Se ve que los programas de reportajes de actualidad que se emiten el fin de semana controlan sólo las cosas sucedidas, todo lo más, hasta el jueves, pero hay cosas que o se dan en su momento, recientes, o no se dan nunca. Es también el caso de ese pájaro de cuentas que atiende al nombre de Teodoro Obiang Nguema, el pequeño sátrapa africano que vive de la munificencia del Gobierno español. Aunque los informativos de televisión no nos lo cuentan como Dios manda, parece que el último anfitrión de Felipe González explota inteligentemente los residuos de nuestra mala conciencia colonial. A cambio de no prohibir la enseñanza del español en las escuelas (en las pocas que hay), los militares guineanos exigen centenares de miles de millones de pesetas que ni por casualidad revierten en beneficio del pueblo, uno de los más pobres de mundo. La única condición que pone González para seguir soltando esa pasta gansa es que la policía no torture mucho, y Obiang, complaciente, asegura que no, que tortura poco, que tortura lo normal. 

Ahora bien; para pasta gansa, lo que se dice gansa, la que se sigue gastando la Madre Patria en los eventos del Desencuentro de Dos Mundos. Cada vez que uno ve esos reportajes seriados, interminables, preciosos, sobre la vida privada de las llamas, los remansos del Orinoco o la campiña paraguaya, percibe el fondo insultante de ese despliegue televisivo que, por lo demás, se emite invariablemente a la una de la madrugada, o sea, para las criaturas nocturnas de los bosques.
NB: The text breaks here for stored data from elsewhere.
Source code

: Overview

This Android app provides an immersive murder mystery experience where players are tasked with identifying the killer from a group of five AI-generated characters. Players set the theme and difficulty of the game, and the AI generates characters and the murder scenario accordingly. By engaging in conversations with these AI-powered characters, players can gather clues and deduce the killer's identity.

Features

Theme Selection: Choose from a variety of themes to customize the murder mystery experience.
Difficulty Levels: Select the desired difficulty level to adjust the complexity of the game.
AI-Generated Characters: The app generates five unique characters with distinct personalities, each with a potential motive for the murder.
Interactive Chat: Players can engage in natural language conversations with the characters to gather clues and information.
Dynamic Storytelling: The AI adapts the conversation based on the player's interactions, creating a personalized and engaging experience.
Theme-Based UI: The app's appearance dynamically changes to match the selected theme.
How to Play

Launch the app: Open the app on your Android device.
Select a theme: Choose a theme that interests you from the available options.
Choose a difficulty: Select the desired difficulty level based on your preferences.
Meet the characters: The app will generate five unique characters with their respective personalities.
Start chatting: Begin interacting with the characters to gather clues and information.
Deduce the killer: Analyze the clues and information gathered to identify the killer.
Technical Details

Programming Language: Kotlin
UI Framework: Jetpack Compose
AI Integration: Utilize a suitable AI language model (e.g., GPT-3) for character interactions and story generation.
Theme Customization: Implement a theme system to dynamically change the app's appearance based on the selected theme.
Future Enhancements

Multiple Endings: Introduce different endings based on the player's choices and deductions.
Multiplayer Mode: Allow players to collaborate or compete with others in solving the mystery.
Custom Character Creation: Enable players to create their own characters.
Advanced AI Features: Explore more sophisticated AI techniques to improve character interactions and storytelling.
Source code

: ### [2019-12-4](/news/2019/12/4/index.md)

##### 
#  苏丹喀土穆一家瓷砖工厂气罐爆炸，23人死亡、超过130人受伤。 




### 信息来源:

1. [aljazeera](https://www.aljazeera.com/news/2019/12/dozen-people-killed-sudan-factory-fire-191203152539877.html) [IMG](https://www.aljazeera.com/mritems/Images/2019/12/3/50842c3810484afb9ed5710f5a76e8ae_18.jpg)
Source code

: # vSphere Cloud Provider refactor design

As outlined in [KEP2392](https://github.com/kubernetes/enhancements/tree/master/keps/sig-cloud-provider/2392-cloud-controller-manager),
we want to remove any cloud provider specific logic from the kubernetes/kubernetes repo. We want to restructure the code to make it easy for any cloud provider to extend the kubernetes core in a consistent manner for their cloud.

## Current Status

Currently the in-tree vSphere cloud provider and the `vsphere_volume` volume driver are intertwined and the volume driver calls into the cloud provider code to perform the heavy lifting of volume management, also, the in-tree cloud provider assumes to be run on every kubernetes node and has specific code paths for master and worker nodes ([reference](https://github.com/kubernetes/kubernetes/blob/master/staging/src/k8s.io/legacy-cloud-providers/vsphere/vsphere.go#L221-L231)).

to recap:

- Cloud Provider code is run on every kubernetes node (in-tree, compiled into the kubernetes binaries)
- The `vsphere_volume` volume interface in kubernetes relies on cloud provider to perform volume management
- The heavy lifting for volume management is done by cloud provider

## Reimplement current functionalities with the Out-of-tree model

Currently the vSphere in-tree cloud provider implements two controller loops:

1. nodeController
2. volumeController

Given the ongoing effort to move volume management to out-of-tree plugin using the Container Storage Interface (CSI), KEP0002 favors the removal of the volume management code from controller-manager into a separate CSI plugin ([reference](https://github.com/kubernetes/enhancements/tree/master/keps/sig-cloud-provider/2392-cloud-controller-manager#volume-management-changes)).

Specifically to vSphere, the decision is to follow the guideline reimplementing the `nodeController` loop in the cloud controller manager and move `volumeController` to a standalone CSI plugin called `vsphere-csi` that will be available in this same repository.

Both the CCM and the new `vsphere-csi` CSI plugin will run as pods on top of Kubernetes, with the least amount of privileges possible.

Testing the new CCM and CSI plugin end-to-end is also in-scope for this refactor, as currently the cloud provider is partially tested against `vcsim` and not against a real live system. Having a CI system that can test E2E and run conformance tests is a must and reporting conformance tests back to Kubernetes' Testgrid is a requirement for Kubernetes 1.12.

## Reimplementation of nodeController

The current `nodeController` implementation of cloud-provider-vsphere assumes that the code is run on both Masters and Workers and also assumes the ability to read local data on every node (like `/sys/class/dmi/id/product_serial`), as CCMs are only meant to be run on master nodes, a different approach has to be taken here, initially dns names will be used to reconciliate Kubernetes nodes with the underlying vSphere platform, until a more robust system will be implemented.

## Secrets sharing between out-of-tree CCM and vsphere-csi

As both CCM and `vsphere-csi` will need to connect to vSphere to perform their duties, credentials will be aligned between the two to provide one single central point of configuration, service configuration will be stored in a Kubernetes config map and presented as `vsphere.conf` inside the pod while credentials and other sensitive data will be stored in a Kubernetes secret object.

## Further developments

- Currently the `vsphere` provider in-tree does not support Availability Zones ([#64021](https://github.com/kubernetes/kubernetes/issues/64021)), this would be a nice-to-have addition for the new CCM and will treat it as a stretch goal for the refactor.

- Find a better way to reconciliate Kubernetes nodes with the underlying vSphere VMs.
Lo que registran las cámaras, impresionada sobre paisajes de fascinante belleza, es una miseria espesa, helada, crónica, que a buen seguro se paliaría utilizando debidamente los recursos que se dilapidan en tanto reportaje, tanta expedición en canoa por el Amazonas y tanta chorrada. Que no me digan que los cien millones que costó la nao «Victoria», ese submarino, no se podían haber gastado en algo más nutritivo para los indígenas hambrientos y dolientes. Pero su fotogenia, lamentablemente, les pierde.